The invention discloses a federal learning global model polymerization method with controllable local model proportion, and belongs to the field of artificial intelligence of the Internet of things. The method comprises the following steps: the method comprises the following steps: a federal learning system is constructed in the same-domain Internet of things equipment, and the system is divided into two main parts: the global end of the federal learning system and the local end of the internet of things of the federal learning system. The technical scheme of the invention ensures the controllability of the proportion of the local end model of the Internet of things participating in the global model aggregation in the federal learning process, and has great practical significance for improving the model precision of the federal learning global model. The invention is applied to the field of artificial intelligence and data islands.

Description

Local model proportion controllable federated learning global model aggregation method
Technical Field
The invention belongs to the field of artificial intelligence of the Internet of things and relates to federal learning knowledge. In particular to the optimization of a federated learning global model aggregation method. Aiming at the defects of the original federal learning global model polymerization method, the federal learning global model polymerization method with controllable local model proportion is designed and invented.
Background
The rapid development of the internet of things causes the generation of a large amount of data of the internet of things, and the problem of obtaining information in massive data of the internet of things to assist people in production becomes urgent to be solved. Deep learning is used as a powerful data analysis tool, can mine the internet of things data generated and collected in various complex environments, and becomes a very promising method for mining the data information of the internet of things. However, the internet of things devices are distributed in various fields of social production and life, and data generated by the devices are distributed in a plurality of internet of things devices and separated, so that useful information with a certain scale is difficult to form, and the problem is called a data island problem. The problem of data island seriously restricts the utilization of the deep learning method to the data of the Internet of things.

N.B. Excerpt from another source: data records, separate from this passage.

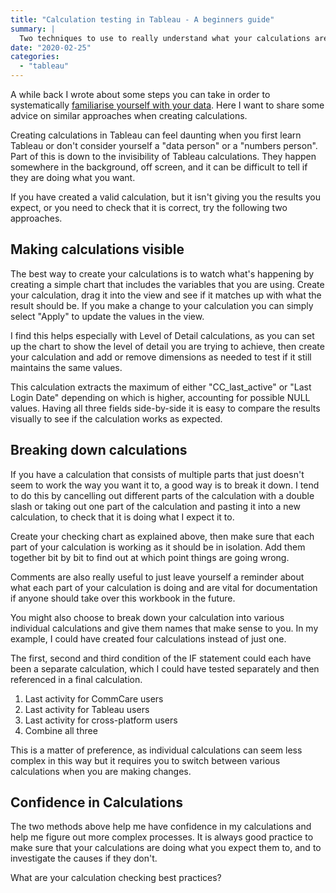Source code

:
 ```yaml
---
title: "Calculation testing in Tableau - A beginners guide"
summary: |
  Two techniques to use to really understand what your calculations are doing in Tableau. 
date: "2020-02-25"
categories: 
  - "tableau"
---
```


A while back I wrote about some steps you can take in order to systematically [familiarise yourself with your data](/blog/understanding-your-data-in-tableau-a-step-by-step-guide). Here I want to share some advice on similar approaches when creating calculations.

Creating calculations in Tableau can feel daunting when you first learn Tableau or don't consider yourself a "data person" or a "numbers person". Part of this is down to the invisibility of Tableau calculations. They happen somewhere in the background, off screen, and it can be difficult to tell if they are doing what you want.

If you have created a valid calculation, but it isn't giving you the results you expect, or you need to check that it is correct, try the following two approaches.

## Making calculations visible

The best way to create your calculations is to watch what's happening by creating a simple chart that includes the variables that you are using. Create your calculation, drag it into the view and see if it matches up with what the result should be. If you make a change to your calculation you can simply select "Apply" to update the values in the view.

I find this helps especially with Level of Detail calculations, as you can set up the chart to show the level of detail you are trying to achieve, then create your calculation and add or remove dimensions as needed to test if it still maintains the same values.

<n-img
src="https://nalediholly.files.wordpress.com/2019/10/2019-10-23_16-21-24.jpg?w=793"
alt="A screenshot of a table in Tableau and the underlying calculation. It highlights three areas in the chart and the correlating parts in the calculation, showing how each element of the calculation is visualised in the table."
img-class="w-full"></n-img>

This calculation extracts the maximum of either "CC\_last\_active" or "Last Login Date" depending on which is higher, accounting for possible NULL values. Having all three fields side-by-side it is easy to compare the results visually to see if the calculation works as expected.

## Breaking down calculations

If you have a calculation that consists of multiple parts that just doesn't seem to work the way you want it to, a good way is to break it down. I tend to do this by cancelling out different parts of the calculation with a double slash or taking out one part of the calculation and pasting it into a new calculation, to check that it is doing what I expect it to.

<n-img
src="https://nalediholly.files.wordpress.com/2019/10/2019-10-23_16-18-53.jpg?w=923"
alt="A screenshot of a Tableau calculation where one line is commented out."
img-class="w-full"></n-img>

Create your checking chart as explained above, then make sure that each part of your calculation is working as it should be in isolation. Add them together bit by bit to find out at which point things are going wrong. 

Comments are also really useful to just leave yourself a reminder about what each part of your calculation is doing and are vital for documentation if anyone should take over this workbook in the future.

You might also choose to break down your calculation into various individual calculations and give them names that make sense to you. In my example, I could have created four calculations instead of just one.

<n-img
src="https://nalediholly.files.wordpress.com/2019/10/2019-10-23_16-26-51.jpg?w=1024"
alt="A screenshot of a Tableau calculation. Each line is marked with a number to show that each of them could be in a different calculated field."
img-class="w-full"></n-img>

The first, second and third condition of the IF statement could each have been a separate calculation, which I could have tested separately and then referenced in a final calculation.

1. Last activity for CommCare users
2. Last activity for Tableau users
3. Last activity for cross-platform users
4. Combine all three

This is a matter of preference, as individual calculations can seem less complex in this way but it requires you to switch between various calculations when you are making changes.

## Confidence in Calculations

The two methods above help me have confidence in my calculations and help me figure out more complex processes. It is always good practice to make sure that your calculations are doing what you expect them to, and to investigate the causes if they don't.

What are your calculation checking best practices?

To cope with the data islanding problem google proposed a federal learning method in 2016. Federated learning may be viewed as an encrypted distributed learning technique. The distributed learning algorithm enables the distributed learning algorithm to obtain local update models from a multi-party local end and then aggregate to form a global model, and the encryption technology ensures complete privacy of an intermediate process. The proposal and application of federal learning enable the problem of data island to be effectively solved. The method is a current research hotspot by deeply mining useful information in the data of the Internet of things by means of federal learning so as to guide social life and production.
Disclosure of Invention
The invention provides a federal learning global model polymerization method with controllable local model proportion, and federal learning is an effective method for solving the problem of 'data islands' in the field of artificial intelligence. The existing federal learning adopts a mode of adding and averaging local models to obtain a global model, and the mode has simple operation and low complexity. However, the new global model is used to completely replace the original global model, the historical state of the global model is lost, and once the performance of the new global model is poor, the performance of the whole federal learning system is poor.

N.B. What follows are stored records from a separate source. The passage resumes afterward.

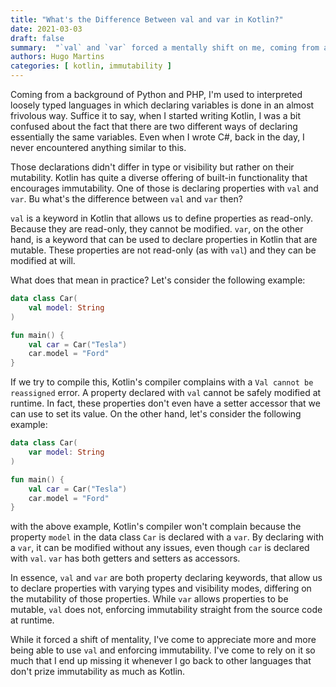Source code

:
 ```yaml
---
title: "What's the Difference Between val and var in Kotlin?"
date: 2021-03-03
draft: false
summary:  "`val` and `var` forced a mentally shift on me, coming from a background of loosely typed languages, due to what they entails. What is really the difference between `val` and `var`?"
authors: Hugo Martins
categories: [ kotlin, immutability ]
---
```


Coming from a background of Python and PHP, I'm used to interpreted loosely typed languages in which declaring variables is done in an almost frivolous way. Suffice it to say, when I started writing Kotlin, I was a bit confused about the fact that there are two different ways of declaring essentially the same variables. Even when I wrote C#, back in the day, I never encountered anything similar to this.

Those declarations didn't differ in type or visibility but rather on their mutability. Kotlin has quite a diverse offering of built-in functionality that encourages immutability. One of those is declaring properties with `val` and `var`. Bu what's the difference between `val` and `var` then?

`val` is a keyword in Kotlin that allows us to define properties as read-only. Because they are read-only, they cannot be modified. `var`, on the other hand,  is a keyword that can be used to declare properties in Kotlin that are mutable. These properties are not read-only (as with `val`) and they can be modified at will.

What does that mean in practice? Let's consider the following example:

```kotlin
data class Car(
    val model: String
)

fun main() {
    val car = Car("Tesla")
    car.model = "Ford"
}
```

If we try to compile this, Kotlin's compiler complains with a `Val cannot be reassigned` error. A property declared with `val` cannot be safely modified at runtime. In fact, these properties don't even have a setter accessor that we can use to set its value. On the other hand, let's consider the following example:

```kotlin
data class Car(
    var model: String
)

fun main() {
    val car = Car("Tesla")
    car.model = "Ford"
}
```

with the above example, Kotlin's compiler won't complain because the property `model` in the data class `Car` is declared with a `var`. By declaring with a `var`, it can be modified without any issues, even though `car` is declared with `val`. `var` has both getters and setters as accessors.

In essence, `val` and `var` are both property declaring keywords, that allow us to declare properties with varying types and visibility modes, differing on the mutability of those properties. While `var` allows properties to be mutable, `val` does not, enforcing immutability straight from the source code at runtime.

While it forced a shift of mentality, I've come to appreciate more and more being able to use `val` and enforcing immutability. I've come to rely on it so much that I end up missing it whenever I go back to other languages that don't prize immutability as much as Kotlin.
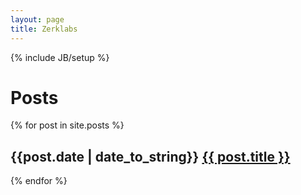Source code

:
 ```yaml
---
layout: page
title: Zerklabs
---
```

{% include JB/setup %}

<h1>Posts</h1>
{% for post in site.posts %}
  <h2>{{post.date | date_to_string}} <a href="{{ post.url }}">{{ post.title }}</a></h2>
{% endfor %}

In order to solve the problems, the invention provides a global model aggregation method with controllable local model proportion. The specific reasoning steps are as follows:
the method comprises the following steps: the encryption scheme in the federal learning is assumed to be enough to protect the data privacy of all internet of things clients in the same domain from being invaded, and meanwhile, the local model generated by the local end of the internet of things can be guaranteed not to be attacked from the outside in the process of carrying out model aggregation transmission. Only under the premise, the client of the internet of things can be added into the federal learning system with care.

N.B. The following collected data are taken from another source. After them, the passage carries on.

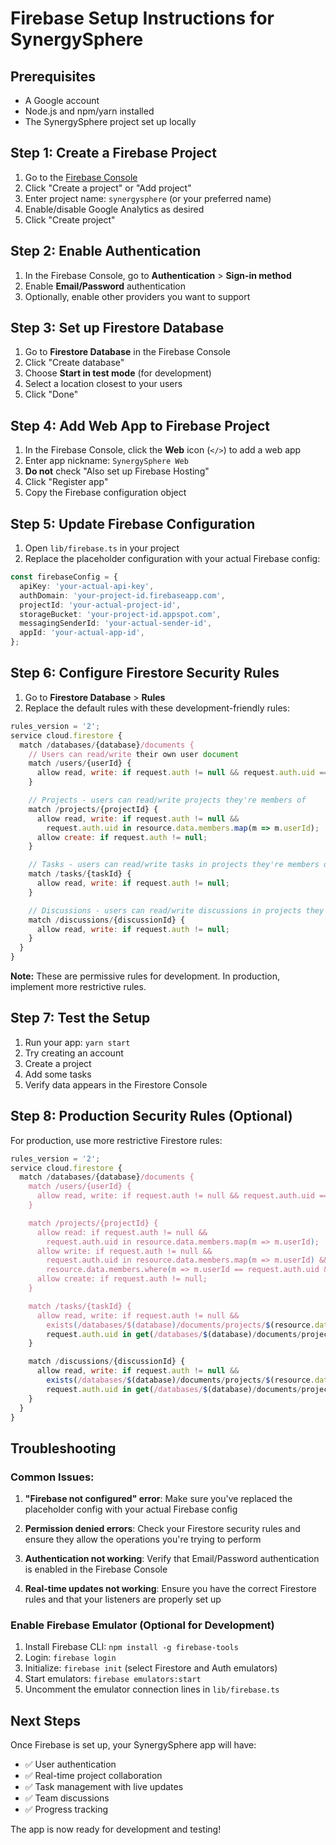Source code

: # Firebase Setup Instructions for SynergySphere

## Prerequisites

- A Google account
- Node.js and npm/yarn installed
- The SynergySphere project set up locally

## Step 1: Create a Firebase Project

1. Go to the [Firebase Console](https://console.firebase.google.com/)
2. Click "Create a project" or "Add project"
3. Enter project name: `synergysphere` (or your preferred name)
4. Enable/disable Google Analytics as desired
5. Click "Create project"

## Step 2: Enable Authentication

1. In the Firebase Console, go to **Authentication** > **Sign-in method**
2. Enable **Email/Password** authentication
3. Optionally, enable other providers you want to support

## Step 3: Set up Firestore Database

1. Go to **Firestore Database** in the Firebase Console
2. Click "Create database"
3. Choose **Start in test mode** (for development)
4. Select a location closest to your users
5. Click "Done"

## Step 4: Add Web App to Firebase Project

1. In the Firebase Console, click the **Web** icon (`</>`) to add a web app
2. Enter app nickname: `SynergySphere Web`
3. **Do not** check "Also set up Firebase Hosting"
4. Click "Register app"
5. Copy the Firebase configuration object

## Step 5: Update Firebase Configuration

1. Open `lib/firebase.ts` in your project
2. Replace the placeholder configuration with your actual Firebase config:

```typescript
const firebaseConfig = {
  apiKey: 'your-actual-api-key',
  authDomain: 'your-project-id.firebaseapp.com',
  projectId: 'your-actual-project-id',
  storageBucket: 'your-project-id.appspot.com',
  messagingSenderId: 'your-actual-sender-id',
  appId: 'your-actual-app-id',
};
```

## Step 6: Configure Firestore Security Rules

1. Go to **Firestore Database** > **Rules**
2. Replace the default rules with these development-friendly rules:

```javascript
rules_version = '2';
service cloud.firestore {
  match /databases/{database}/documents {
    // Users can read/write their own user document
    match /users/{userId} {
      allow read, write: if request.auth != null && request.auth.uid == userId;
    }

    // Projects - users can read/write projects they're members of
    match /projects/{projectId} {
      allow read, write: if request.auth != null &&
        request.auth.uid in resource.data.members.map(m => m.userId);
      allow create: if request.auth != null;
    }

    // Tasks - users can read/write tasks in projects they're members of
    match /tasks/{taskId} {
      allow read, write: if request.auth != null;
    }

    // Discussions - users can read/write discussions in projects they're members of
    match /discussions/{discussionId} {
      allow read, write: if request.auth != null;
    }
  }
}
```

**Note:** These are permissive rules for development. In production, implement more restrictive rules.

## Step 7: Test the Setup

1. Run your app: `yarn start`
2. Try creating an account
3. Create a project
4. Add some tasks
5. Verify data appears in the Firestore Console

## Step 8: Production Security Rules (Optional)

For production, use more restrictive Firestore rules:

```javascript
rules_version = '2';
service cloud.firestore {
  match /databases/{database}/documents {
    match /users/{userId} {
      allow read, write: if request.auth != null && request.auth.uid == userId;
    }

    match /projects/{projectId} {
      allow read: if request.auth != null &&
        request.auth.uid in resource.data.members.map(m => m.userId);
      allow write: if request.auth != null &&
        request.auth.uid in resource.data.members.map(m => m.userId) &&
        resource.data.members.where(m => m.userId == request.auth.uid && m.role in ['owner', 'admin']).size() > 0;
      allow create: if request.auth != null;
    }

    match /tasks/{taskId} {
      allow read, write: if request.auth != null &&
        exists(/databases/$(database)/documents/projects/$(resource.data.projectId)) &&
        request.auth.uid in get(/databases/$(database)/documents/projects/$(resource.data.projectId)).data.members.map(m => m.userId);
    }

    match /discussions/{discussionId} {
      allow read, write: if request.auth != null &&
        exists(/databases/$(database)/documents/projects/$(resource.data.projectId)) &&
        request.auth.uid in get(/databases/$(database)/documents/projects/$(resource.data.projectId)).data.members.map(m => m.userId);
    }
  }
}
```

## Troubleshooting

### Common Issues:

1. **"Firebase not configured" error**: Make sure you've replaced the placeholder config with your actual Firebase config

2. **Permission denied errors**: Check your Firestore security rules and ensure they allow the operations you're trying to perform

3. **Authentication not working**: Verify that Email/Password authentication is enabled in the Firebase Console

4. **Real-time updates not working**: Ensure you have the correct Firestore rules and that your listeners are properly set up

### Enable Firebase Emulator (Optional for Development)

1. Install Firebase CLI: `npm install -g firebase-tools`
2. Login: `firebase login`
3. Initialize: `firebase init` (select Firestore and Auth emulators)
4. Start emulators: `firebase emulators:start`
5. Uncomment the emulator connection lines in `lib/firebase.ts`

## Next Steps

Once Firebase is set up, your SynergySphere app will have:

- ✅ User authentication
- ✅ Real-time project collaboration
- ✅ Task management with live updates
- ✅ Team discussions
- ✅ Progress tracking

The app is now ready for development and testing!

The method is characterized in that a limited number n of local ends of the Internet of things exist in a federal learning system in the same working domain, and the local ends of the Internet of things are agreed to be added into the federal learning process, namely, the local ends of the Internet of things are agreed to contribute data to carry out model training. Then we will note the ith local end of the internet of things in this working domain as IOT-i, and the sample set generated at the local end IOT-i can be written in the form shown below
Figure BDA0002517526320000021
The number of samples at the IOT local end IOT-i is represented by Ni, and Ni can be represented as Ni=||ΩiL. The total amount of samples in the entire federated learning system may be recorded as follows
Figure BDA0002517526320000022
Step two: according to the operation mechanism setting of federal learning, each local end of the Internet of things needs to use own data to train a local model, so that a cost function for training the local model of any local end IOT-i of the Internet of things is defined as
Figure BDA0002517526320000023
Then the global cost function of the entire federated learning system for the same work domain can be written as
Figure BDA0002517526320000031
The final purpose of the federal learning is to enable all local models formed by training the local end of the internet of things participating in the federal learning in the same working domain to be aggregated to form an optimal global model, namely, a loss function of the global model reaches the minimum value. Namely, the following formula is satisfied
Figure BDA0002517526320000032
The global model weight of (2).
Step three: the updating formulas of the weights and the offsets of all local ends of the internet of things participating in the federal learning in the same working domain can be written as follows, wherein R represents the communication turns of the local ends of the internet of things and the global ends of the federal learning, and eta represents the learning rate of the local ends of the internet of things.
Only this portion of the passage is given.